Lightning crackled through the gathering orcs, leaving them twitching and spasming on the ground. Athena could feel the mana draining from her. It would not last much longer.
There was a dull thrum as a javelin was hurled through the doorway, then Athena felt a fierce pain on the edge of her consciousness. Edmund had been hit, but she could sense it was no more than a flesh wound.
A bull orc, larger than the others, charged through the doorway. Blood spattered on the gravel as a kinetic blast took its head off, but the orcs that followed it made it through.

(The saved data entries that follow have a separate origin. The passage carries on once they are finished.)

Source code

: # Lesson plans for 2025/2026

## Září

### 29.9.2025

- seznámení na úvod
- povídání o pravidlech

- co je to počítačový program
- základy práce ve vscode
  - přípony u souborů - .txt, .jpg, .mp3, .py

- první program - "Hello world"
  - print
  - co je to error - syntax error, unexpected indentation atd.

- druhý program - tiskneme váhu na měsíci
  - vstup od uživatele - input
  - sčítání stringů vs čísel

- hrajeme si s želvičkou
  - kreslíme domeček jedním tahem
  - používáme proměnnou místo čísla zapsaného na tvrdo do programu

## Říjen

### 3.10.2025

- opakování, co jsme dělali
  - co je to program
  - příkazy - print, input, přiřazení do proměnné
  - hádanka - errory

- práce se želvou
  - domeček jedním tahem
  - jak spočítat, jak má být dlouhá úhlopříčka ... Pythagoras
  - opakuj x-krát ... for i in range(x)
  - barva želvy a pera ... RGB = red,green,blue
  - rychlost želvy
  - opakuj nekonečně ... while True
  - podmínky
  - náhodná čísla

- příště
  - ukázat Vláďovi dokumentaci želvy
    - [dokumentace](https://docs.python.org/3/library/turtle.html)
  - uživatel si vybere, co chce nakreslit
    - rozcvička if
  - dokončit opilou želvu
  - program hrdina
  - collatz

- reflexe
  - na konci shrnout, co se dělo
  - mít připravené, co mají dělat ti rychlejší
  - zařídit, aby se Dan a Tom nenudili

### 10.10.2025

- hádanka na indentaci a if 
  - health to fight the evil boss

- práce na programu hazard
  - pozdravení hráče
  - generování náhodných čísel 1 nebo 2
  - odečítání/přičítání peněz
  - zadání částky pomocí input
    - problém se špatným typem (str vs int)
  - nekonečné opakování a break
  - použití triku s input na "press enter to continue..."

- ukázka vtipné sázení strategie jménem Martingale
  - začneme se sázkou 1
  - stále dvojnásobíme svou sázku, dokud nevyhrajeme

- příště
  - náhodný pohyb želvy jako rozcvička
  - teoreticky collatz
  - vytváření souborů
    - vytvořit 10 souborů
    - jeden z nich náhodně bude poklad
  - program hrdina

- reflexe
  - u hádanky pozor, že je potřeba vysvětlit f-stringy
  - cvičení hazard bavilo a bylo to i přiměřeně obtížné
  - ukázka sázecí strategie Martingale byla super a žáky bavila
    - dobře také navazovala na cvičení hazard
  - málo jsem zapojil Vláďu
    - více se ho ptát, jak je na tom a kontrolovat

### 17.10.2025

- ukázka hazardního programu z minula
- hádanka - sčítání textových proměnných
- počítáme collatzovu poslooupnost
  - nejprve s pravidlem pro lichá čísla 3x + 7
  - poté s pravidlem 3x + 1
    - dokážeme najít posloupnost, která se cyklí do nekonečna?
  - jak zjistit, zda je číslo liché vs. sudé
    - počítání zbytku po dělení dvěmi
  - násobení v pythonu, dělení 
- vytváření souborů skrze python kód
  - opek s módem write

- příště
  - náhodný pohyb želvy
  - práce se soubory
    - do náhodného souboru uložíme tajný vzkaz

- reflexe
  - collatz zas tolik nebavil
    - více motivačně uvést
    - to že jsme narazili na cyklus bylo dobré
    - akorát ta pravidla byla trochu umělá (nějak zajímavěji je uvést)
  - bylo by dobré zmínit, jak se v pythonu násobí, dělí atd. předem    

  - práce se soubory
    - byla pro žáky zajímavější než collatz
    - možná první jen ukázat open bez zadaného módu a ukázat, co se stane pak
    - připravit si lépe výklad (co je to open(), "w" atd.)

More screams. A howl, from Edmund’s Canid, Gelert, as the demon was unleashed upon the orcs. Alice’s Vulpid, Reynard, must have been battling right alongside him, for the howls were accompanied by a high-pitched snarling.
Yet, even as Athena saw grey bodies hurled from the doorway, bloodied and burned, more and more orcs shouldered their way into the manor. The tide was turning now.
Pain. Fiercer this time. A shattered arm. Orders from Edmund, images sent down their connection with clear intent.
The memory of a great tree. An elf they had once met. Take the baby there. The child who was yet to be named. Don’t stop for anything.
Athena grasped the newborn’s arms with her paws. He was so heavy, and the destination so far. But she had to try.
A hoarse cry came from outside, cutting through the screams and snarls emanating from the horrors of the battle below.
Sir Caulder, grizzled and bloodstained, staggered on to the lawn in front of the house. He could barely stand from the exhaustion, for he had run there in full mail. Even so, the first orc to charge him was cut down at the knees, then kerb-stomped with an armoured foot. As the next orc turned to face him, it was thrown back by an arrow in its skull. More soldiers stumbled out of the darkness, firing their bows.